>>
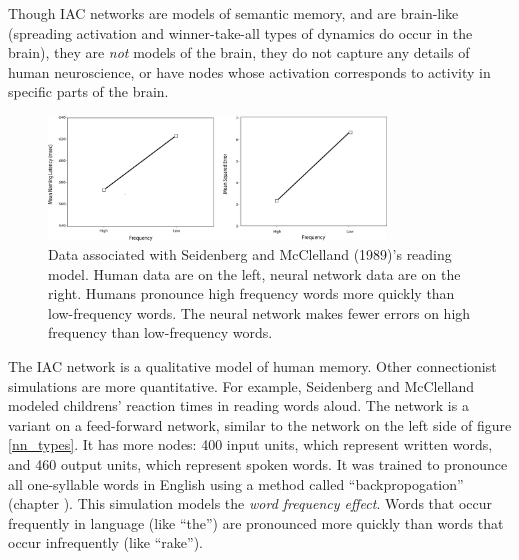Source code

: Though IAC networks are models of semantic memory, and are brain-like (spreading activation and winner-take-all types of dynamics do occur in the brain), they are \emph{not} models of the brain, they do not capture any details of human neuroscience, or have nodes whose activation corresponds to activity in specific parts of the brain.

\begin{figure}[h]
\centering
\includegraphics[width=0.8\textwidth]{./images/seidWordNet_Data3.png}
\caption[From McClelland and Seidenberg, 1989 \cite{seidenberg1989distributed}. Redrawn by Pamela Payne.]{Data associated with Seidenberg and McClelland (1989)'s reading model. Human data are on the left, neural network data are on the right. Humans pronounce high frequency words more quickly than low-frequency words. The neural network makes fewer errors on high frequency than low-frequency words.}
\label{regularityData}
\end{figure}
 
The IAC network is a qualitative model of human memory. Other connectionist simulations are more quantitative. For example, Seidenberg and McClelland modeled childrens' reaction times in reading words aloud. The network is a variant on a feed-forward network, similar to the network on the left side of figure \ref{nn_types}. It has  more nodes: 400 input units, which represent written words, and 460 output units, which represent spoken words. It was trained to pronounce all one-syllable words in English using a method called ``backpropogation'' (chapter ). This simulation models  the \emph{word frequency effect}. Words that occur frequently in language (like ``the'') are pronounced more quickly than words that occur infrequently (like ``rake'').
<<
From the data above, copy each line with the string "figure" in it.

◆ **Task response**
\begin{figure}[h]
\end{figure}
The IAC network is a qualitative model of human memory. Other connectionist simulations are more quantitative. For example, Seidenberg and McClelland modeled childrens' reaction times in reading words aloud. The network is a variant on a feed-forward network, similar to the network on the left side of figure \ref{nn_types}. It has  more nodes: 400 input units, which represent written words, and 460 output units, which represent spoken words. It was trained to pronounce all one-syllable words in English using a method called ``backpropogation'' (chapter ). This simulation models  the \emph{word frequency effect}. Words that occur frequently in language (like ``the'') are pronounced more quickly than words that occur infrequently (like ``rake'').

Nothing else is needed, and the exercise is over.